If you are considering divorce, chances are you have already gone through your fair share of frustration and stress. Now that you have gotten to this point, you probably want to find the quickest and least expensive way to get divorced. Fortunately, Washington DC makes the divorce process fairly straightforward, particularly if you and your spouse are seeking an uncontested divorce – one where you agree on all important issues like property division and child custody (if you have children). In most cases, you only need to fill out the appropriate divorce papers for Washington DC and file them with your court clerk to get started. CompleteCase.com’s divorce form preparation service makes the process of completing a divorce in Washington D.C. even simpler by providing the correct divorce documents online and ensuring that those forms are filled out accurately from the beginning.
If you and your spouse are struggling to reach terms you can both be satisfied with, you may find divorce mediation helpful. For more challenging or complex situations, you may want to seek the services of a divorce attorney.
The following information will help you to understand the basics of divorce in Washington DC and how you can begin your own divorce.
According to the Centers for Disease Control (CDC), in 2011, the divorce rate in the District of Columbia was 2.9 out of every 1,000 residents. The divorce rate in Washington DC is lower than many states in the U.S. Washington DC allows both fault-based and no-fault divorce. In a fault-based divorce you must prove that your spouse has done something to cause the divorce citing grounds accepted by the courts, such as adultery or extreme cruelty. In a no-fault divorce you only need to state that your marriage is irretrievably broken; it will not be repaired. Most people prefer no-fault divorces because they are usually less-costly and faster than fault-based divorces.
You may also divorce if you and your spouse have been separated for at least a year. Washington DC requires that either you or your spouse be a resident of the district for at least six months before you are allowed to file for divorce.
The specific divorce papers required for Washington D.C. will depend on your individual circumstances – such as if you and your spouse have minor children together or not. Some of the common divorce forms in Washington DC include the “Complaint for Absolute Divorce”, the “Summons” and the “Vital Statistic Form”.
The District of Columbia State Bar has a website where you can find information on representing yourself. There is also a section on the District of Columbia Courts site for “Divorce Matters”, where you can learn more about filing for divorce. The DC Bar site offers a section containing a range of legal forms including divorce papers, where you can find documents to help you file for divorce.
If you feel overwhelmed by the legal language and the various forms you could possibly fill out, you are not alone. Many people choose to avoid the confusion by getting their divorce papers online from CompleteCase.com.
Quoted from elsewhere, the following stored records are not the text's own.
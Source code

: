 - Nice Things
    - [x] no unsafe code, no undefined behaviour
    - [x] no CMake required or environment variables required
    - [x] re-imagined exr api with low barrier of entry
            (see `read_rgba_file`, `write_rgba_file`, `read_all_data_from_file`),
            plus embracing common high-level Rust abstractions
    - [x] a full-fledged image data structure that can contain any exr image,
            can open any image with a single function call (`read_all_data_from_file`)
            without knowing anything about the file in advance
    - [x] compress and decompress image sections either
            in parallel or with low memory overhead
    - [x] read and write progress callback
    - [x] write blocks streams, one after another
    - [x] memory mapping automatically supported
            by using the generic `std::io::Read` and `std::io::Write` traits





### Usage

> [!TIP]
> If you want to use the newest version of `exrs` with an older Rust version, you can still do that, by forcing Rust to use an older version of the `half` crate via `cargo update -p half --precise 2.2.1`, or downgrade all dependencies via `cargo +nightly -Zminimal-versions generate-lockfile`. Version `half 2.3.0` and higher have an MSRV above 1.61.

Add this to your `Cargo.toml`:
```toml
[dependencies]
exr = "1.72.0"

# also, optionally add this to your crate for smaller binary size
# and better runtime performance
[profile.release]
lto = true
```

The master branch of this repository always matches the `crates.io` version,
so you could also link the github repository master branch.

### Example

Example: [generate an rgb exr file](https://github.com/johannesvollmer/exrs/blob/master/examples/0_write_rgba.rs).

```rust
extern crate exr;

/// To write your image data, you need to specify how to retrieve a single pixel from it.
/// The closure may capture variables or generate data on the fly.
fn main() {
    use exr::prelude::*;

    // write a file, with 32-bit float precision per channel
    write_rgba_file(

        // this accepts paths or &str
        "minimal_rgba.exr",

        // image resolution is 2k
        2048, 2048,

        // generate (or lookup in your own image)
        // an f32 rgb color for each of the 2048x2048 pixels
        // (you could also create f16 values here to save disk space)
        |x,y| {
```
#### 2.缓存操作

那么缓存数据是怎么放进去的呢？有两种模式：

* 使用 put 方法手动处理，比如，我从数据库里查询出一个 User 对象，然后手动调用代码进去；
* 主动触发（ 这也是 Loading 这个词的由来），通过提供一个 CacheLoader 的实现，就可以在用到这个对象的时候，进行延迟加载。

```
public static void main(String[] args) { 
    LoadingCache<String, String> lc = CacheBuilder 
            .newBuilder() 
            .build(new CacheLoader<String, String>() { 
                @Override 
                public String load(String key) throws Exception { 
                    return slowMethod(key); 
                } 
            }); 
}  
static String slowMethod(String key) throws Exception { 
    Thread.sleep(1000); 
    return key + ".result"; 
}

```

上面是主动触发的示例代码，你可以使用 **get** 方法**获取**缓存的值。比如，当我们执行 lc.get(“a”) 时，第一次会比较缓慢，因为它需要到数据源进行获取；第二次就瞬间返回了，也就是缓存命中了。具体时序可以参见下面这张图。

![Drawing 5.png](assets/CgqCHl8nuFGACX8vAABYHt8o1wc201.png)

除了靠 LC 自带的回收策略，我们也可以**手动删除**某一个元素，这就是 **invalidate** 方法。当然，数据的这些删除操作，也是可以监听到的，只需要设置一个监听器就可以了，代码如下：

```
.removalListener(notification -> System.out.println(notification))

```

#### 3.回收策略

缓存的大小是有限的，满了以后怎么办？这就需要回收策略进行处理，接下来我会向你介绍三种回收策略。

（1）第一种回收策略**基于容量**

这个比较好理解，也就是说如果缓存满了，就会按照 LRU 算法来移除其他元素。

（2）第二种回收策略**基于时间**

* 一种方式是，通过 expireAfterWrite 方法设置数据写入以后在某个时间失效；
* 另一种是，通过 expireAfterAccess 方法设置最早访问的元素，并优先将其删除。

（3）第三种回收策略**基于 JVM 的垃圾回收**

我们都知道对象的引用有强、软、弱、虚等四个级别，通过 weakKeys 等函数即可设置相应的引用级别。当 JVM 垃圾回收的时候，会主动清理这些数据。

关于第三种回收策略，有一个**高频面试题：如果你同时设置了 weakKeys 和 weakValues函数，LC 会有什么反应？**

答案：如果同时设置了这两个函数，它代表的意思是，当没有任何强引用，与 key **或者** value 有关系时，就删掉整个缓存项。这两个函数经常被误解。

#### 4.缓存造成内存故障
Our service will ensure you can get the right forms for your circumstances and that you’ll get the assistance needed to complete forms. This can help you avoid unnecessary costs or delays in your divorce due to incorrect paperwork.
Whenever you fill out your divorce documents, avoid signing any statements or affidavits. The DC courts require that you have your documents notarized before they will accept them. Most courts offer a notary service to visitors, but not all courts do. You should check to see if your local court has a notary before you attempt to file.
When you have filled out all of your divorce papers, you will need to make two additional copies of your documents. The court will take one set of documents when you file. You will use another set to serve your spouse, while keeping the third set for your records.
Before you leave for the court it is always a good idea to check with the clerk to make sure you have everything you are going to need to file. You will need to pay the district’s filing fee using a form of payment that the court accepts. Ask the clerk about payments before you leave for the court.
You may be able to get the fee waived if you complete a waiver form. You can ask the clerk for this waiver when you file. If your request is granted, you will not have to pay a fee for filing.
When your filing fee is considered paid, the clerk will stamp and file your forms. Now you are ready to serve your spouse.
To “serve” your spouse simply means to give him or her a copy of the divorce papers. This ensures that your spouse has a chance to respond to your complaint and present his or her side to the court.
Washington DC does not allow you to serve the papers to your spouse directly. You will need to either use a friend or family member – who must be over 18 and not involved in the divorce in any way – or you will need to hire a private process server to deliver the documents. When your spouse has accepted the documents you will need to provide a signed document to the court from either the friend or family member or the private process server to verify the papers were served.
You may also send the papers through the mail if you think your spouse will sign for them. You’ll need to use certified mail to show that you sent the papers, and provide a return receipt from the post office to demonstrate that your spouse signed for the papers.